I am having issues executing the K-Nearest Neighbor node.

Terrell_Freeman · February 13, 2025, 11:55pm

rfeigel · February 14, 2025, 12:35am

Can you provide some detail and the error you’re getting? What version of KAP are you using? If you can share your workflow that would help. Make sure the data is downloaded with the workflow and not stored on your computer.

ScottF · February 14, 2025, 9:23pm

I can immediately see that both input ports of the node are not connected. Both training (top) and test (bottom) sets are required.

Terrell_Freeman · February 14, 2025, 10:11pm

I connected it and it only shows 50 rows. Here’s what I’m trying to accomplish:

You have been asked to build a classification model to help predict machine failure. Using the “Failure Rate” dataset, build a classification model using the k-Nearest Neighbor technique in KNIME. Then, using the model, predict whether machines will failure for 50 records of input data.

Training/Test Model

Use “hours_run” and “avg_hours_between_maint” as the input variables. Use “failure” as the target variable (note that 0 = no failure, and 1 = failure).

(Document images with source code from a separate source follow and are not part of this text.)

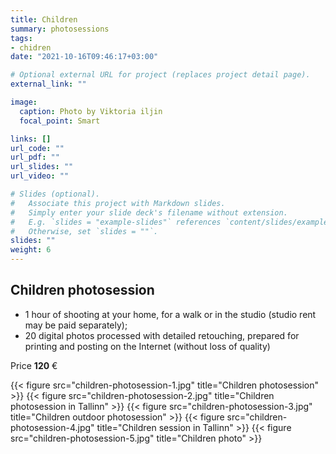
 ```yaml
---
title: Children
summary: photosessions
tags:
- chidren
date: "2021-10-16T09:46:17+03:00"

# Optional external URL for project (replaces project detail page).
external_link: ""

image:
  caption: Photo by Viktoria iljin
  focal_point: Smart

links: []
url_code: ""
url_pdf: ""
url_slides: ""
url_video: ""

# Slides (optional).
#   Associate this project with Markdown slides.
#   Simply enter your slide deck's filename without extension.
#   E.g. `slides = "example-slides"` references `content/slides/example-slides.md`.
#   Otherwise, set `slides = ""`.
slides: ""
weight: 6
---
```


## Children photosession

* 1 hour of shooting at your home, for a walk or in the studio (studio rent may be paid separately);
* 20 digital photos processed with detailed retouching, prepared for printing and posting on the Internet (without loss of quality)

Price **120** €

{{< figure src="children-photosession-1.jpg" title="Children photosession" >}}
{{< figure src="children-photosession-2.jpg" title="Children photosession in Tallinn" >}}
{{< figure src="children-photosession-3.jpg" title="Children outdoor photosession" >}}
{{< figure src="children-photosession-4.jpg" title="Children session in Tallinn" >}}
{{< figure src="children-photosession-5.jpg" title="Children photo" >}}
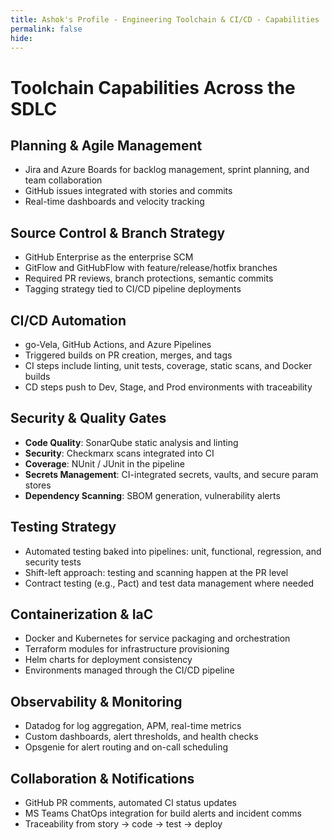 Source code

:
 ```yaml
---
title: Ashok's Profile - Engineering Toolchain & CI/CD - Capabilities
permalink: false
hide:
---
```


# Toolchain Capabilities Across the SDLC

## Planning & Agile Management
- Jira and Azure Boards for backlog management, sprint planning, and team collaboration
- GitHub issues integrated with stories and commits
- Real-time dashboards and velocity tracking

## Source Control & Branch Strategy
- GitHub Enterprise as the enterprise SCM
- GitFlow and GitHubFlow with feature/release/hotfix branches
- Required PR reviews, branch protections, semantic commits
- Tagging strategy tied to CI/CD pipeline deployments

## CI/CD Automation
- go-Vela, GitHub Actions, and Azure Pipelines
- Triggered builds on PR creation, merges, and tags
- CI steps include linting, unit tests, coverage, static scans, and Docker builds
- CD steps push to Dev, Stage, and Prod environments with traceability

## Security & Quality Gates
- **Code Quality**: SonarQube static analysis and linting
- **Security**: Checkmarx scans integrated into CI
- **Coverage**: NUnit / JUnit in the pipeline
- **Secrets Management**: CI-integrated secrets, vaults, and secure param stores
- **Dependency Scanning**: SBOM generation, vulnerability alerts

## Testing Strategy
- Automated testing baked into pipelines: unit, functional, regression, and security tests
- Shift-left approach: testing and scanning happen at the PR level
- Contract testing (e.g., Pact) and test data management where needed

## Containerization & IaC
- Docker and Kubernetes for service packaging and orchestration
- Terraform modules for infrastructure provisioning
- Helm charts for deployment consistency
- Environments managed through the CI/CD pipeline

## Observability & Monitoring
- Datadog for log aggregation, APM, real-time metrics
- Custom dashboards, alert thresholds, and health checks
- Opsgenie for alert routing and on-call scheduling

## Collaboration & Notifications
- GitHub PR comments, automated CI status updates
- MS Teams ChatOps integration for build alerts and incident comms
- Traceability from story → code → test → deploy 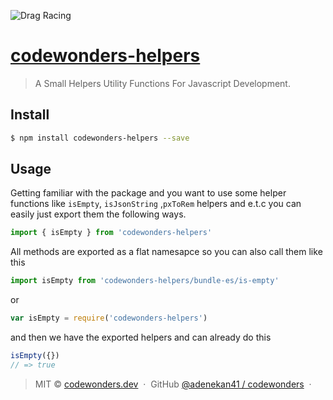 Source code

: ![Drag Racing](https://codewonders.dev/icons/apple-icon-57x57.png)

# [codewonders-helpers](https://github.com/adenekan41/helpers)

> A Small Helpers Utility Functions For Javascript Development.

## Install

```sh
$ npm install codewonders-helpers --save
```

## Usage

Getting familiar with the package and you want to use some helper functions like
`isEmpty`, `isJsonString` ,`pxToRem` helpers and e.t.c you can easily just
export them the following ways.

```js
import { isEmpty } from 'codewonders-helpers'
```

All methods are exported as a flat namesapce so you can also call them like this

```js
import isEmpty from 'codewonders-helpers/bundle-es/is-empty'
```

or

```js
var isEmpty = require('codewonders-helpers')
```

and then we have the exported helpers and can already do this

```js
isEmpty({})
// => true
```

> MIT © [codewonders.dev](https://codewonders.dev) &nbsp;&middot;&nbsp; GitHub
> [@adenekan41 / codewonders](https://github.com/adenekan41)
> &nbsp;&middot;&nbsp;

<!-- {blockquote: style='display:none'} -->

For the Excel Reader node, exclude the “model_version” field from the data import operation.

Use a Normalizer node to normalize the “hours_run” and “avg_hours_between_maint” fields to be between 0 and 1.

Use a Partition node with an 70/30 partition (i.e., 70% Training; 30% Test) for records 1-300.

Then, create the model using the Training data from the Partition Node. Use the k-Nearest Neighbor node.

Attach a Scorer node to the k-Nearest Neighbor node in order to evaluate the model’s accuracy (note that this node only evaluates the results of the n=90 Test data). Attach a Table node to the second output port of the Scorer node. Take note of the overall accuracy value. Run the model for k values from 3 to 6. Select the base k value based on the highest accuracy value.

Predictions on the n=50 Data

After running the Training/Test model and ascertaining the optimal k value, create another workflow (in the same KNIME file) to predict machine failure for the rest of the records on the dataset, i.e., for records 301-350. Setup the workflow as shown in the attached “K-Nearest Neighbor Algorithm, Prediction Workflow” document.

Attach a Table node to the k-Nearest Neighbor node to view the predicted results. Sort by the appropriate column to show those records whose machines are predicted to fail at the top of the list.

rfeigel · February 14, 2025, 10:39pm

Youre more likely to get help if you share your current workflow with data. The assignment description is useful but insufficent.

Terrell_Freeman · February 14, 2025, 11:11pm

BIT-445-RS-Failure-Rate.xlsx (31.2 KB)
BIT-445-T4K-NearestNeighborAlgorithmPredictionWorkflow.docx (73.5 KB)

rfeigel · February 15, 2025, 4:55am

See if this gets you started. Accuracy and Cohen’s kappa are pretty good.

Terrell_Freeman · February 15, 2025, 11:09am

@rfeigel,

Thanks! I really appreciate it. I was really stuck for a while.

rfeigel · February 15, 2025, 2:02pm

Please mark solved if this worked for you.

Badie · February 16, 2025, 8:23pm

Dear Sir,
I hope all is well and safe.
I would appreciate it if someone could help me so that the prediction result does not return to its origin (denormalization) (shear strength ). I tried more times but failed
KNIME_project (denormalization ANN).knwf (104.3 KB)

rfeigel · February 16, 2025, 9:58pm

You should move this to a new post.

system · February 23, 2025, 9:58pm

This topic was automatically closed 7 days after the last reply. New replies are no longer allowed.